Number

A number is a mathematical object used to count, measure, and label. The most basic examples are the natural numbers: 1, 2, 3, 4, 5, and so forth. Individual numbers can be represented in language with number words or by dedicated symbols called numerals; for example, "five" is a number word and "5" is the corresponding numeral. As only a limited list of symbols can be memorized, a numeral system is used to represent any number in an organized way. The most common representation is the Hindu–Arabic numeral system, which can display any non-negative integer using a combination of ten symbols, called numerical digits. Numerals can be used for counting (as with cardinal number of a collection or set), labels (as with telephone numbers), for ordering (as with serial numbers), and for codes (as with ISBNs). In common usage, a numeral is not clearly distinguished from the number that it represents.

In mathematics, the notion of number has been extended over the centuries to include zero (0), negative numbers, rational numbers such as one half ${\displaystyle \left({\tfrac {1}{2}}\right)}$, real numbers such as the square root of 2 ${\displaystyle \left({\sqrt {2}}\right)}$, and π, and complex numbers which extend the real numbers with a square root of −1, and its combinations with real numbers by adding or subtracting its multiples. Calculations with numbers are done with arithmetical operations, the most familiar being addition, subtraction, multiplication, division, and exponentiation. Their study or usage is called arithmetic, a term which may also refer to number theory, the study of the properties of numbers.

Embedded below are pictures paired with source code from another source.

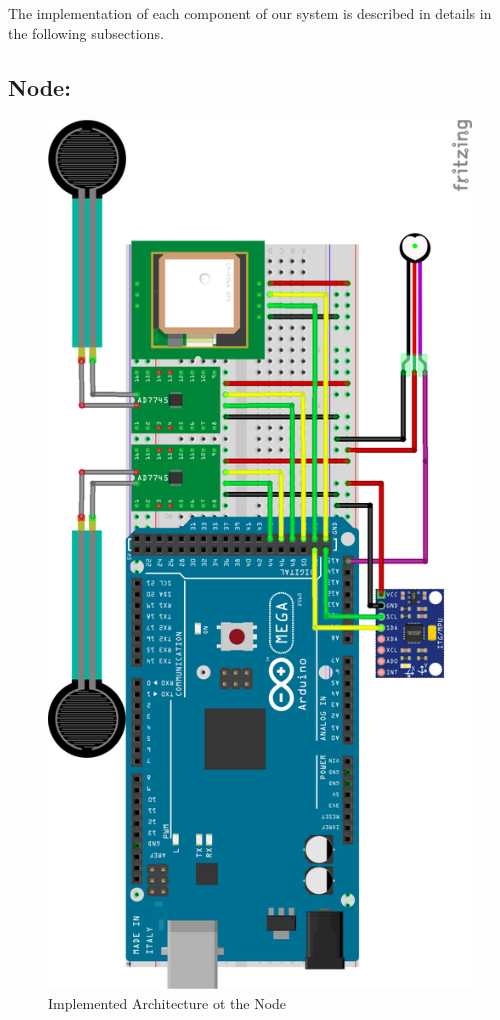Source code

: The implementation of each component of our system is described in details in the following subsections.



\subsection{Node:} 

\begin{figure}[h]
	\centering
	\includegraphics[width=0.8\linewidth]{gfx/node_diagram}
	\caption[]{Implemented Architecture ot the Node}
	\label{fig:architecture_node}
\end{figure}

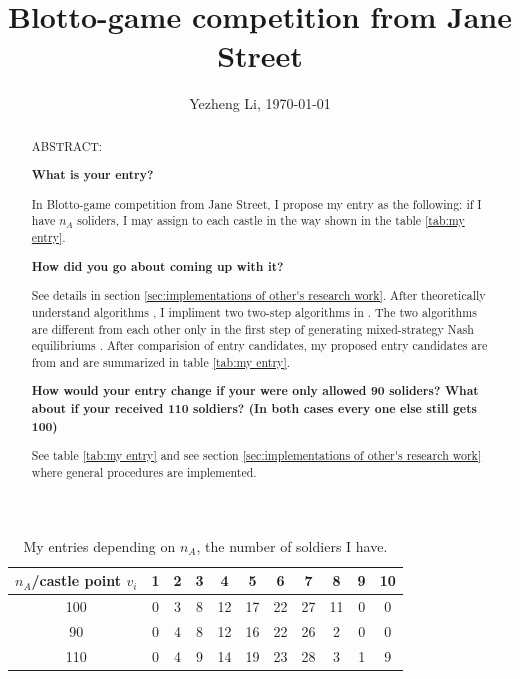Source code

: \documentclass[aos,preprint]{imsart}  %
\numberwithin{table}{section} %
\theoremstyle{plain}
\theoremstyle{plain}
\theoremstyle{TheoremNum}
\newcommand{\1}{{\bf 1}}
\newcommand{\0}{{\vec{\mathbf{0}}}}
\numberwithin{equation}{section}
\begin{document}
\title{Blotto-game competition from Jane Street}

\author{Yezheng Li, \today}	


\begin{abstract}ABSTRACT:
	
\textbf{What is your entry?}
	
	In Blotto-game competition from Jane Street, I propose my entry as the following: if I have $n_A$ soliders, I may assign to each castle in the way shown in the table \ref{tab:my entry}.
	
\textbf{How did you go about coming up with it?}

See details in section \ref{sec:implementations of other's research work}. After theoretically understand algorithms \citep{ahmadinejad2016duels,behnezhad2017faster,vu2018efficient}, I impliment two two-step algorithms in \citep{behnezhad2017faster,vu2018efficient}. The two algorithms are different from each other only in the first step of  generating mixed-strategy Nash equilibriums \citep{li2018blotto}. After comparision of entry candidates, my proposed entry candidates are from  \citep{behnezhad2017faster} and are summarized in table \ref{tab:my entry}. 

\textbf{How would your entry change if your were only allowed 90 soliders? What about if your received 110 soldiers? (In both cases every one else still gets 100)}

See table \ref{tab:my entry} and see section \ref{sec:implementations of other's research work} where general procedures are implemented.
\end{abstract}
\tableofcontents
\maketitle
	\begin{table}[htbp] \caption{My entries depending on $n_A$, the number of soldiers I have.}
	\label{tab:my entry}
	\begin{center}
		\begin{tabular}{|c|c|c|c|c|c|c|c|c|c|c|} \hline  
			$n_A$/castle point $v_i$ & 1 & 2 & 3 & 4 & 5 & 6 & 7 & 8 & 9 & 10 \\\hline
			100 & 0 & 3 & 8 & 12 & 17 & 22 & 27 & 11 & 0 & 0 \\
			90 & 0 & 4 & 8 & 12 & 16 & 22 & 26 &2  &  0 & 0 \\
			110 & 0 & 4 & 9 & 14 & 19 & 23 & 28 & 3 & 1 & 9 
			\\ \hline				
		\end{tabular}
	\end{center}
	
\end{table}
\end{document}
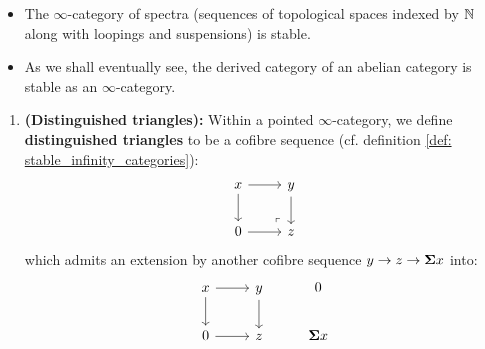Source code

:                 \begin{example}
                    \noindent
                    \begin{itemize}
                        \item The $\infty$-category of spectra (sequences of topological spaces indexed by $\mathbb{N}$ along with loopings and suspensions) is stable.
                        \item As we shall eventually see, the derived category of an abelian category is stable as an $\infty$-category.
                    \end{itemize}
                \end{example}
                
                \begin{definition} \label{def: triangulated_infinity_categories} 
                    \noindent
                    \begin{enumerate}
                        \item \textbf{(Distinguished triangles):} Within a pointed $\infty$-category, we define \textbf{distinguished triangles} to be a cofibre sequence (cf. definition \ref{def: stable_infinity_categories}):
                            $$
                                \begin{tikzcd}
                                	x & y \\
                                	0 & z
                                	\arrow[from=1-1, to=2-1]
                                	\arrow[from=1-1, to=1-2]
                                	\arrow[from=1-2, to=2-2]
                                	\arrow[from=2-1, to=2-2]
                                	\arrow["\lrcorner"{anchor=center, pos=0.125, rotate=180}, draw=none, from=2-2, to=1-1]
                                \end{tikzcd}
                            $$
                        which admits an extension by another cofibre sequence $y \to z \to \suspension x$ into:
                            $$
                                \begin{tikzcd}
                                	x & y & 0 \\
                                	0 & z & {\suspension x}
                                	\arrow[from=1-1, to=2-1]
                                	\arrow[from=1-1, to=1-2]
                                	\arrow[from=1-2, to=2-2]
                                	\arrow[from=2-1, to=2-2]

\end{tikzcd}$$
\end{enumerate}
\end{definition}
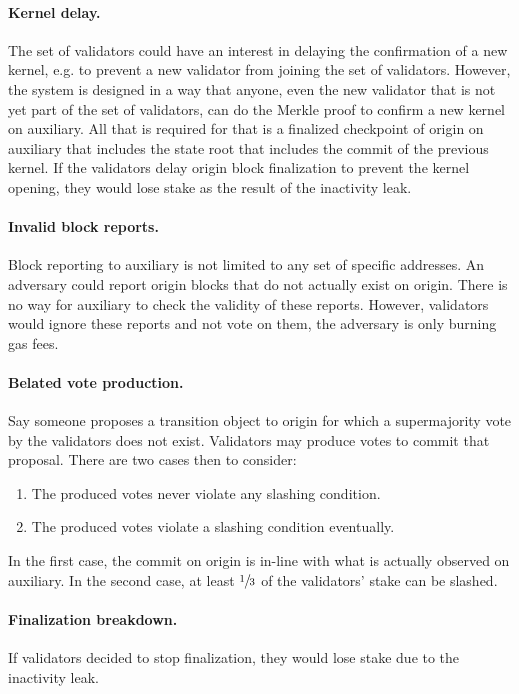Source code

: \documentclass[12pt,a4paper]{article}
\begin{document}
\paragraph{Kernel delay.}
The set of validators could have an interest in delaying the confirmation of a new kernel, e.g. to prevent a new validator from joining the set of validators.
However, the system is designed in a way that anyone, even the new validator that is not yet part of the set of validators, can do the Merkle proof to confirm a new kernel on auxiliary.
All that is required for that is a finalized checkpoint of origin on auxiliary that includes the state root that includes the commit of the previous kernel.
If the validators delay origin block finalization to prevent the kernel opening, they would lose stake as the result of the inactivity leak.

\paragraph{Invalid block reports.}
Block reporting to auxiliary is not limited to any set of specific addresses.
An adversary could report origin blocks that do not actually exist on origin.
There is no way for auxiliary to check the validity of these reports.
However, validators would ignore these reports and not vote on them, the adversary is only burning gas fees.

\paragraph{Belated vote production.}
Say someone proposes a transition object to origin for which a supermajority vote by the validators does not exist.
Validators may produce votes to commit that proposal.
There are two cases then to consider:

\begin{enumerate}
    \item The produced votes never violate any slashing condition.
    \item The produced votes violate a slashing condition eventually.
\end{enumerate}

In the first case, the commit on origin is in-line with what is actually observed on auxiliary.
In the second case, at least $\sfrac{1}{3}$ of the validators' stake can be slashed.

\paragraph{Finalization breakdown.}
If validators decided to stop finalization, they would lose stake due to the inactivity leak.
\end{document}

Viewing the concept of zero as a number required a fundamental shift in philosophy, identifying nothingness with a value. During the 19th century, mathematicians began to develop the various systems now called algebraic structures, which share certain properties of numbers, and may be seen as extending the concept. Some algebraic structures are explicitly referred to as numbers (such as the p-adic numbers and hypercomplex numbers) while others are not, but this is more a matter of convention than a mathematical distinction.

Bones and other artifacts have been discovered with marks cut into them that many believe are tally marks. Some historians suggest that the Lebombo bone (dated about 43,000 years ago) and the Ishango bone (dated about 22,000 to 30,000 years ago) are the oldest arithmetic artifacts but this interpretation is disputed. These tally marks may have been used for counting elapsed time, such as numbers of days, lunar cycles or keeping records of quantities, such as of animals. A perceptual system for quantity thought to underlie numeracy, is shared with other species, a phylogenetic distribution suggesting it would have existed before the emergence of language.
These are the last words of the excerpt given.